December 10, 2011
The last time the Philadelphia Flyers faced the Tampa Bay Lightning, captain Chris Pronger declared that Bolts don't play hockey when they're in the 1-3-1 defensive system orchestrated by Coach Guy Boucher.
"It's not hockey in my book," he said after the Lightning's 2-1 overtime victory on Nov. 9. "But whatever. The league is letting them do it. Would you pay money to watch that?''
Pronger led the Flyers' protest against the system in the first period, ragging the puck in their own end and refusing to advance into the Lightning trap. The Bolts refused to forecheck the Flyers into moving the puck.
Referee Rob Martell, handcuffed by the rule book, blew the whistle twice for defensive zone draws. After the first one, the Flyers began advancing the puck — but only to their own blue line.
The stalemate made for train-wreck television on VERSUS and opened a League-wide debate about the validity defensive systems. On Saturday night, the teams meet again, this time in Philadelphia. Maybe you don't think the stall is a storyline; the NHL Network does, teasing the game on commercials with:
"How will the Flyers react to the Lightning's tricky 1-3-1 defense this time?!"

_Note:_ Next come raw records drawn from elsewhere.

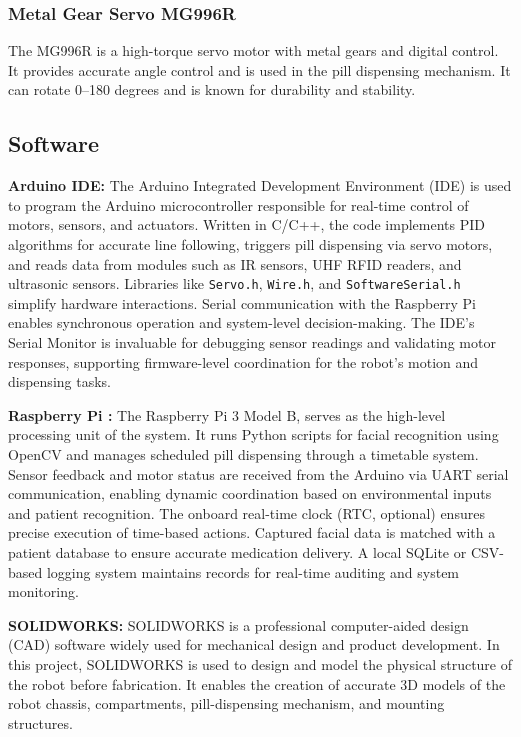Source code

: \subsubsection{Metal Gear Servo MG996R}
The MG996R is a high-torque servo motor with metal gears and digital control. It provides accurate angle control and is used in the pill dispensing mechanism. It can rotate 0–180 degrees and is known for durability and stability.

\subsection{Software}

\textbf{Arduino IDE:} The Arduino Integrated Development Environment (IDE) is used to program the Arduino microcontroller responsible for real-time control of motors, sensors, and actuators. Written in C/C++, the code implements PID algorithms for accurate line following, triggers pill dispensing via servo motors, and reads data from modules such as IR sensors, UHF RFID readers, and ultrasonic sensors. Libraries like \texttt{Servo.h}, \texttt{Wire.h}, and \texttt{SoftwareSerial.h} simplify hardware interactions. Serial communication with the Raspberry Pi enables synchronous operation and system-level decision-making. The IDE’s Serial Monitor is invaluable for debugging sensor readings and validating motor responses, supporting firmware-level coordination for the robot’s motion and dispensing tasks.

\vspace{0.5em}

\textbf{Raspberry Pi :} The Raspberry Pi 3 Model B, serves as the high-level processing unit of the system. It runs Python scripts for facial recognition using OpenCV and manages scheduled pill dispensing through a timetable system. Sensor feedback and motor status are received from the Arduino via UART serial communication, enabling dynamic coordination based on environmental inputs and patient recognition. The onboard real-time clock (RTC, optional) ensures precise execution of time-based actions. Captured facial data is matched with a patient database to ensure accurate medication delivery. A local SQLite or CSV-based logging system maintains records for real-time auditing and system monitoring.

\vspace{0.5em}

\textbf{SOLIDWORKS:} SOLIDWORKS is a professional computer-aided design (CAD) software widely used for mechanical design and product development. In this project, SOLIDWORKS is used to design and model the physical structure of the robot before fabrication. It enables the creation of accurate 3D models of the robot chassis, compartments, pill-dispensing mechanism, and mounting structures.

Good question; will we see the stall again?
The game was overshadowed by the strategy. And if it happens again, the Flyers won't change a thing.
"Typically we don't like to announce our game plan for the opponent to the newspaper," said Peter Laviolette with a wry smile, "but we might sit there for four or five minutes at a time. We might."
The Flyers clearly wanted no part in the 1-3-1 formation, but say that it's not that the trap is hard to play against. "I wouldn't say so," said Braydon Coburn. "It's a strategy they use. Obviously they got to the conference finals last year, right? Every team's got a different style of play. They have some great players and that's their style."
Quite a change from the Flyers' captain saying "it's not hockey." (Oh, if only Pronger were healthy for tonight.)
In fact, as the debate about the 1-3-1 raged after that spectacle last month, one thing started to be quite clear: The Lightning are not, by far, the only team to play a defensive system like the 1-3-1.
Lightning GM Steve Yzerman said much the same thing before the NHL GM meetings:
Yzerman said he believes every team uses the same basic formula. "If you can't get in on the forecheck, you fall back into some form of trap," he said. "Teams collapse in front of their net in their end zones, and teams are collapsing in the neutral zone."
In fact, Yzerman said trapping is "more extreme" now than in the '90s when the Devils' neutral-zone trap caused so much consternation and led the rules changes out of the 2004-05 lockout. "Now the discussion is, what do we do about it?" Yzerman said. "Is it worth exploring ways of changing it or do we just live with it."
Will the Flyers stall again? Given the defiant, mischievous spirit of their coach, it's possible — even if it didn't result in a victory last time.
But if the Flyers play another chess match, the run the risk of drawing some type of NHL rebuke. From Commissioner Gary Bettman on his XM Radio show last month:
"Did I like it? No. Is it the most horrible thing I've ever seen on the ice? No. But I do think it has now added another agenda item to the general managers (meetings) next week. The officials whistled down play when there was no puck movement and it was appropriate. Do we need to eliminate the trap? You know, there are a lot of people who love the game the way it is who say no. If you're playing smart, tactical hockey, that's your prerogative and it's incumbent on the other team to figure out how to deal with it. By the same token, if this became too prevalent and too much of the game and too regular, then I think we'd have to deal with it, and we will."
Would the NHL laugh off the Flyers rendering two nationally televised games unwatchable for significant minutes?